Laura Ettinger Promoted to Full Professor at Clarkson University

Laura Ettinger has been promoted from associate professor to full professor of history in the School of Arts & Sciences.

Headshot, Laura Ettinger

She earned her PhD and MA in History from the University of Rochester and her AB in History from Vassar College. She has been a member of the Clarkson faculty since 1998. In 2012, Ettinger was a Fulbright Scholar to Croatia.

Ettinger’s research and writings focus on the history of women, gender, and the engineering, scientific, and medical professions in the United States. She is also an oral historian who sees her mission as amplifying people’s stories and using history to make a difference.

Ettinger is the author of Nurse-Midwifery: The Birth of a New American Profession, a book named an Outstanding Academic Title by Choice. Her current research project, funded by the National Science Foundation, investigates the careers and lives of a varied group of American women engineers who graduated from college in the 1970s, a time when a small but growing cohort of women entered the profession. With filmmaker Zac Miller, she has produced an award-winning short documentary and three award-winning educational videos featuring trailblazing women engineers.

Ettinger is a co-Principal Investigator on Clarkson’s National Science Foundation ADVANCE grant to improve equity for STEM faculty at the university. She is the lead on the ADVANCE oral history research project designed to inform attempts to change campus cultures and increase recruitment, retention, and advancement of female-identified STEM faculty.

She teaches courses on modern American history, the history of women and gender in America, the history of public health in America, and the history of the American family, among others.

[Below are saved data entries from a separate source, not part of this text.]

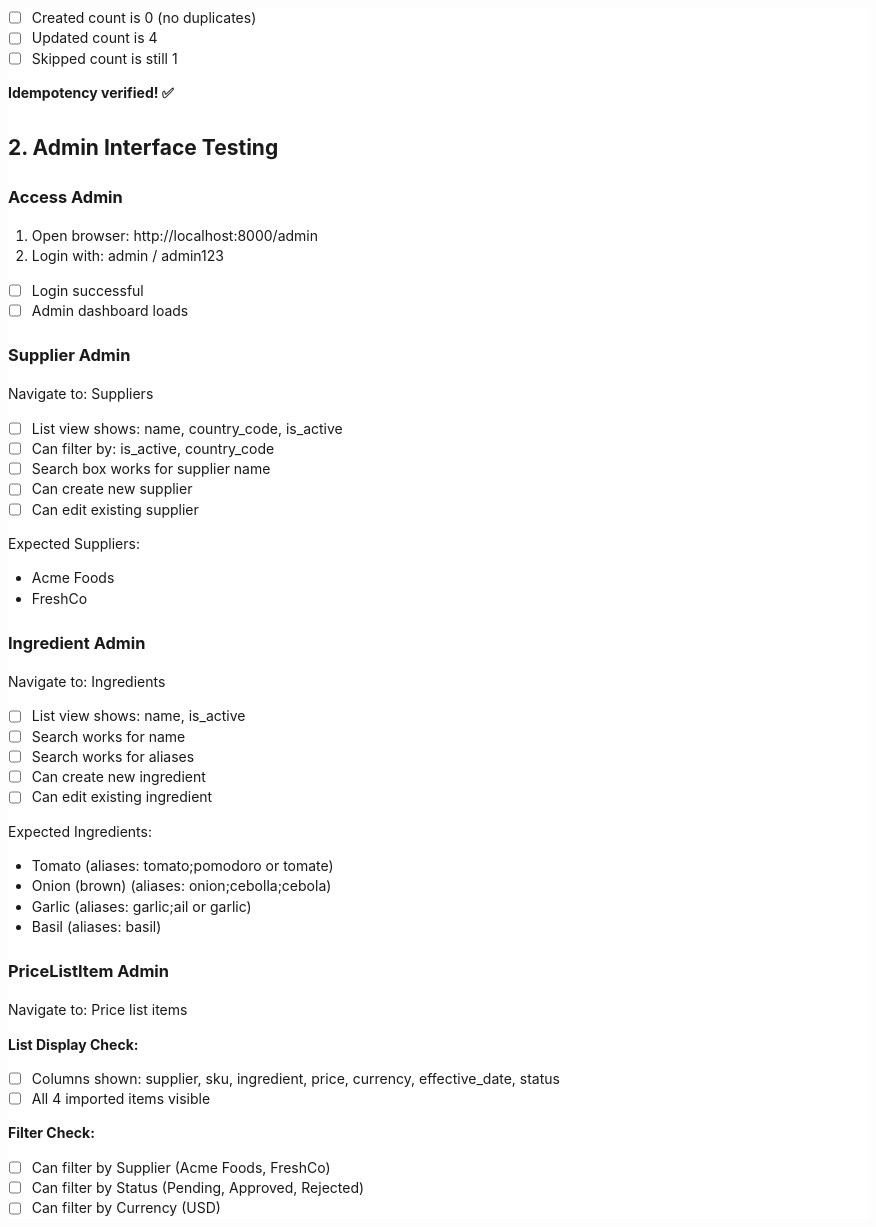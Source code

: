 - [ ] Created count is 0 (no duplicates)
- [ ] Updated count is 4
- [ ] Skipped count is still 1

**Idempotency verified! ✅**

## 2. Admin Interface Testing

### Access Admin

1. Open browser: http://localhost:8000/admin
2. Login with: admin / admin123

- [ ] Login successful
- [ ] Admin dashboard loads

### Supplier Admin

Navigate to: Suppliers

- [ ] List view shows: name, country_code, is_active
- [ ] Can filter by: is_active, country_code
- [ ] Search box works for supplier name
- [ ] Can create new supplier
- [ ] Can edit existing supplier

Expected Suppliers:
- Acme Foods
- FreshCo

### Ingredient Admin

Navigate to: Ingredients

- [ ] List view shows: name, is_active
- [ ] Search works for name
- [ ] Search works for aliases
- [ ] Can create new ingredient
- [ ] Can edit existing ingredient

Expected Ingredients:
- Tomato (aliases: tomato;pomodoro or tomate)
- Onion (brown) (aliases: onion;cebolla;cebola)
- Garlic (aliases: garlic;ail or garlic)
- Basil (aliases: basil)

### PriceListItem Admin

Navigate to: Price list items

**List Display Check:**
- [ ] Columns shown: supplier, sku, ingredient, price, currency, effective_date, status
- [ ] All 4 imported items visible

**Filter Check:**
- [ ] Can filter by Supplier (Acme Foods, FreshCo)
- [ ] Can filter by Status (Pending, Approved, Rejected)
- [ ] Can filter by Currency (USD)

Ettinger is the winner of multiple teaching and research awards, including Clarkson’s Distinction in Faculty Mentoring for Research and Scholarship Award, Distinguished Teaching Award, and the Society for the History of Technology’s Martha Trescott Prize for the best published historical essay on women in technology.

Originally from Baltimore, she enjoys spending time with her family—including her husband, Jondavid DeLong, and daughters, Alison and Caroline Ettinger-DeLong—and friends, traveling, and running.